Jayl’in Clark was called back to work at Dick’s Sporting Goods after a spring furlough.
Jayl’in Clark adjusts to realities of the pandemic, including face masks and air high-fives
By Sarah Nassauer | Photographs by Rebecca Droke for The Wall Street Journal
It isn’t what he signed up for, but Jayl’in Clark, a 23-year-old store clerk, is happy to have a full-time job.
Mr. Clark stopped his studies at Howard University last year, aiming to make enough money to finish college and help support his family. He worked at a Nike Inc. store in Pittsburgh for a few months before getting a job at Dick’s Sporting Goods Inc. DKS 1.81% in a nearby suburban mall.
When the pandemic hit, Dick’s decided to close all stores to in-store shopping in March. At first Mr. Clark stayed employed, helping to bring online orders to shoppers curbside.
“I could tell there were phases,” said Mr. Clark. There was “the kayak phase,” he said. “Then gyms shut down, and dumbbells, gym equipment was flying off the shelves. Then there was a bike phase.”
In early April, his manager called with an update: Mr. Clark would be furloughed. “I said, ‘Hey, I completely understand,’” Mr. Clark remembered. During his time off, he tried to catch up on reading and exercising, while doing odd jobs for family to earn money. He said he ate into his savings.
By May, Mr. Clark was called back to work. Dick’s was one of the first retailers to reopen stores after pandemic restrictions loosened. Mr. Clark went back to helping with curbside orders as well as getting the store ready to reopen. He wore a mask all day and adjusted to air high-fives. “I’m a people person,” he said. “I’m used to shaking hands.”

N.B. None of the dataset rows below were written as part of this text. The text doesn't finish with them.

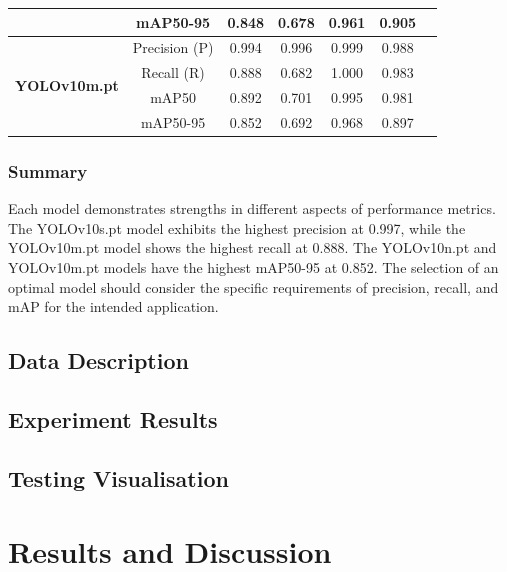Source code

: \documentclass[12pt,oneside]{book} %
\begin{document}
\begin{table}[h!]
\begin{adjustbox}{max width=\textwidth}
\begin{tabular}{lcccccc}
                                                  & mAP50-95        & 0.848        & 0.678                       & 0.961                          & 0.905                     \\
            \midrule
            \multirow{4}{*}{\textbf{YOLOv10m.pt}} & Precision (P)   & 0.994        & 0.996                       & 0.999                          & 0.988                     \\
                                                  & Recall (R)      & 0.888        & 0.682                       & 1.000                          & 0.983                     \\
                                                  & mAP50           & 0.892        & 0.701                       & 0.995                          & 0.981                     \\
                                                  & mAP50-95        & 0.852        & 0.692                       & 0.968                          & 0.897                     \\
            \bottomrule
        \end{tabular}
    \end{adjustbox}
    \label{tab:comparison}
\end{table}

\subsection{Summary}

Each model demonstrates strengths in different aspects of performance metrics.
The YOLOv10s.pt model exhibits the highest precision at 0.997, while the
YOLOv10m.pt model shows the highest recall at 0.888. The YOLOv10n.pt and
YOLOv10m.pt models have the highest mAP50-95 at 0.852. The selection of an
optimal model should consider the specific requirements of precision, recall,
and mAP for the intended application.

\section{Data Description}

\section{Experiment Results}

\section{Testing Visualisation}

\chapter{Results and Discussion}

%



\end{document}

He doesn’t understand why some shoppers don’t wear masks inside the store, but is friendly with all customers, he said. “That is going to put me at risk, let’s be honest,” said Mr. Clark. “And big picture, that’s going to put us back in another shutdown, so why?”
Fitness-equipment sales continue to be high at his store, he said. On Tuesday, Dick’s said same-store sales rose 23% in the third quarter, and its e-commerce sales jumped 95% from a year ago.
Black Friday will be different this year, but “people just want to come out buying at this point and they want that interaction,” Mr. Clark said. “They say, ‘I just needed to get out of the house.’”
Here is a typical day in a store staffer’s atypical 2020 holiday season:
6 a.m. Mr. Clark wakes, gets ready and is on the road by 7:15 a.m. for the half-hour drive to a suburban mall.
7:45 a.m. Arrives at work. Deposits cash from the previous day in the backroom cash office, then heads to the sales floor to ready his team of around six cashiers and customer-service employees for the day. The group has a masked, socially distant morning meeting before the store opens.
9 a.m. Store opens. Mr. Clark helps at the registers and often works at the customer-service desk. This time of year, customers often ask about gift boxes, gift receipts, the return policy and whether there are going to be any Black Friday sales, Mr. Clark said.
11 a.m. The mall opens, which brings more traffic to the store. Mr. Clark gives his workers their breaks. The busy holiday season means he usually works through his lunch and snacks throughout the day, grabbing a Gatorade and a bag of Combos, or bringing a fruit smoothie and a Nutri-Grain bar.
Afternoon. Mr. Clark continues to work on the sales floor, sometimes training less-experienced staff on how to pitch the company’s credit card or product-protection plans. Lately he also makes sure all cash registers are in proper working order to keep up with crowds.
4 p.m. Mr. Clark makes sure returns are processed and other tasks are done, not left for the next employee working the closing shift, he said. He often works an 8 a.m. to 4 p.m. shift, but stays an hour later if the store is busy.